=== TASK OBJECTIVE ===
Go through the data below. List every line that holds the word "name".

Records excerpted from a collection:
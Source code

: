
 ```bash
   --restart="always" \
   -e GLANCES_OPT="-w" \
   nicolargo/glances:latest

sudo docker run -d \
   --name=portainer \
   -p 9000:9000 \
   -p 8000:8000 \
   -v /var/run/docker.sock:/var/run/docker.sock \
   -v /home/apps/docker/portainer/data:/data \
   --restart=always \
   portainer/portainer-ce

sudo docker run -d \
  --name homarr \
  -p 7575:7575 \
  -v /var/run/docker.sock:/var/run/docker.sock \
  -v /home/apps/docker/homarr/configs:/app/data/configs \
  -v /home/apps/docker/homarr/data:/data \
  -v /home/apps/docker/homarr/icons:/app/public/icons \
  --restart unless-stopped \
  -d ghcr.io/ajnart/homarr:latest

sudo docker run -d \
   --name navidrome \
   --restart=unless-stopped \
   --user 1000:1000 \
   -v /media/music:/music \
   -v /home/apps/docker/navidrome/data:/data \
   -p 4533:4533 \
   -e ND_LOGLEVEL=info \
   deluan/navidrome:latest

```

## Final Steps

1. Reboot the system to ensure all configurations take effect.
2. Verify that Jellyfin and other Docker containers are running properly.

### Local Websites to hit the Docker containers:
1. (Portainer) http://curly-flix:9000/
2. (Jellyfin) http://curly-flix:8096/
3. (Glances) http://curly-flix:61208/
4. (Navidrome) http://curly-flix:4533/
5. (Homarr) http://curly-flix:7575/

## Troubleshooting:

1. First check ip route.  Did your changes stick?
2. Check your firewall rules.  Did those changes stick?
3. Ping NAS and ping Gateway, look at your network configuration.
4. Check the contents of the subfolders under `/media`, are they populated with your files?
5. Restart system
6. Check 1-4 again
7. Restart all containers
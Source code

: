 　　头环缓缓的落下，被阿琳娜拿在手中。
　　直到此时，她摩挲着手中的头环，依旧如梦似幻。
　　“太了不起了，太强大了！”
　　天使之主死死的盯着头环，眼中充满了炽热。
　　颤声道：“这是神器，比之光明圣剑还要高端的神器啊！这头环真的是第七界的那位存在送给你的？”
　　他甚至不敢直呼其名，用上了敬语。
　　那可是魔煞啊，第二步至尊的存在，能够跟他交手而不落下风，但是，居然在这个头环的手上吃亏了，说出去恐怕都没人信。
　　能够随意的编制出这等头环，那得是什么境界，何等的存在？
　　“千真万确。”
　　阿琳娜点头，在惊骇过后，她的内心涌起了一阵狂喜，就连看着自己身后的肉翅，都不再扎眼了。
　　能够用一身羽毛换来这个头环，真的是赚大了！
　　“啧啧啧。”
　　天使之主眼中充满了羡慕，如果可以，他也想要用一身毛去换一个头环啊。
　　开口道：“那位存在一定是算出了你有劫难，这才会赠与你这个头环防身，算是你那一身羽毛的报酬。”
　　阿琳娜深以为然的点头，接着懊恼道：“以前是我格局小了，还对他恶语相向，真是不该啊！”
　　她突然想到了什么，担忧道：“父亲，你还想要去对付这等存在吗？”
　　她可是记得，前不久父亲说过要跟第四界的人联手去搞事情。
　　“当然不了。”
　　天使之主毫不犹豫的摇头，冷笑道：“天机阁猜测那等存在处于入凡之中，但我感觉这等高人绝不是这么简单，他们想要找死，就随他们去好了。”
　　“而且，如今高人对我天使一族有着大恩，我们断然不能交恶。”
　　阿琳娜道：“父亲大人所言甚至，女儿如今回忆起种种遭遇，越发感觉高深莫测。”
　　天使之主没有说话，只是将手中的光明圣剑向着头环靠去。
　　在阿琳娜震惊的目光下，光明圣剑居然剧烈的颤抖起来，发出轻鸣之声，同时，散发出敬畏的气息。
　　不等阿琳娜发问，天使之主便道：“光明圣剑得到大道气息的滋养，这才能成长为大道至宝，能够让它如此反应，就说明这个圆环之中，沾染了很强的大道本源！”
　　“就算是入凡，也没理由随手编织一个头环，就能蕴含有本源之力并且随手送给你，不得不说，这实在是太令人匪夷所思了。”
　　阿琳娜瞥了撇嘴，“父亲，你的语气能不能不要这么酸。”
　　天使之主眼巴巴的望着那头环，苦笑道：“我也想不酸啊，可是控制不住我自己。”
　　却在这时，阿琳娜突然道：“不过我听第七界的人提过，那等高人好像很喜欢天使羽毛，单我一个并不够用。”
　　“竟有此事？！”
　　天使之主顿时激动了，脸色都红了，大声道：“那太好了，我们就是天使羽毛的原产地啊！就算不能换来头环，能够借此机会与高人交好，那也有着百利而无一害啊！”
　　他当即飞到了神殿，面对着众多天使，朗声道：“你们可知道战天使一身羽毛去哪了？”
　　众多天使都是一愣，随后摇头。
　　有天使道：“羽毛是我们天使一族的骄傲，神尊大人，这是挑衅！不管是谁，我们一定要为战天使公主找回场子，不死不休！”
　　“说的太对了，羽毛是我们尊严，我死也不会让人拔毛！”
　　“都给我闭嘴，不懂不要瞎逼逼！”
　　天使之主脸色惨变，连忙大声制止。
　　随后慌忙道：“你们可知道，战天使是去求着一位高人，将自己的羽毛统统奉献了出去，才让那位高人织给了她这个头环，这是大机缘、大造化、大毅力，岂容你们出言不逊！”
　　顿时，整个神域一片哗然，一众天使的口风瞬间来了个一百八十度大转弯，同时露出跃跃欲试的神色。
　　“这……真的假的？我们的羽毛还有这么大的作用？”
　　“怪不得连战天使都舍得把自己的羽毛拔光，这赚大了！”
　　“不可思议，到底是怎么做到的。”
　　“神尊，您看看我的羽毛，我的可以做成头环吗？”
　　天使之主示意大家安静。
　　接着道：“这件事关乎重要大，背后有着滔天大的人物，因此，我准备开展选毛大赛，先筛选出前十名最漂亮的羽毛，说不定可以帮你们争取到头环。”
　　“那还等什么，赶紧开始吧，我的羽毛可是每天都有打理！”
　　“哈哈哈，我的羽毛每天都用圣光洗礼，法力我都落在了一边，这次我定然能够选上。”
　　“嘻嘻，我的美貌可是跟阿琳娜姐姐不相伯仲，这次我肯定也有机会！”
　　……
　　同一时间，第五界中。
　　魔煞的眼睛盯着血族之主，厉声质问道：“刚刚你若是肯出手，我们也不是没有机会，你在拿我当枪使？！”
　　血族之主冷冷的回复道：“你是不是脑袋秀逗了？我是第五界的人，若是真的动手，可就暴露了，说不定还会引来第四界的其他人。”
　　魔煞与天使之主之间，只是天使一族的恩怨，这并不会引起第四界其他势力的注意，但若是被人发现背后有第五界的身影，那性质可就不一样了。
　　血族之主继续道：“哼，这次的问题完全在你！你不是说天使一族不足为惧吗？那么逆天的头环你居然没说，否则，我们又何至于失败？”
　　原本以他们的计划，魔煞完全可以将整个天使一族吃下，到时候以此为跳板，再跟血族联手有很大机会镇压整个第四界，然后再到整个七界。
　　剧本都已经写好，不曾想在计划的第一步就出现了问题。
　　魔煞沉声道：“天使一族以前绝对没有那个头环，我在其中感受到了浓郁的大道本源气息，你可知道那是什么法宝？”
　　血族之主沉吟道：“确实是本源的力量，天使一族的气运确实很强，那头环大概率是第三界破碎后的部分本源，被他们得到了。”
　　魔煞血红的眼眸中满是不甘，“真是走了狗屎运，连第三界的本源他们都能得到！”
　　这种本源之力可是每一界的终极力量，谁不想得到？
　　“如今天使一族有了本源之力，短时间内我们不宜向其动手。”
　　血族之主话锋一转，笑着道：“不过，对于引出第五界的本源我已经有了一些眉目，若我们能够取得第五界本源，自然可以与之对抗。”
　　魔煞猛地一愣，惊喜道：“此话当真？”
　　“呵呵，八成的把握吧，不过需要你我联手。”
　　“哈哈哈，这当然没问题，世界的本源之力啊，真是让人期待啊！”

=== REPLY ===
   --name=portainer \
  --name homarr \
   --name navidrome \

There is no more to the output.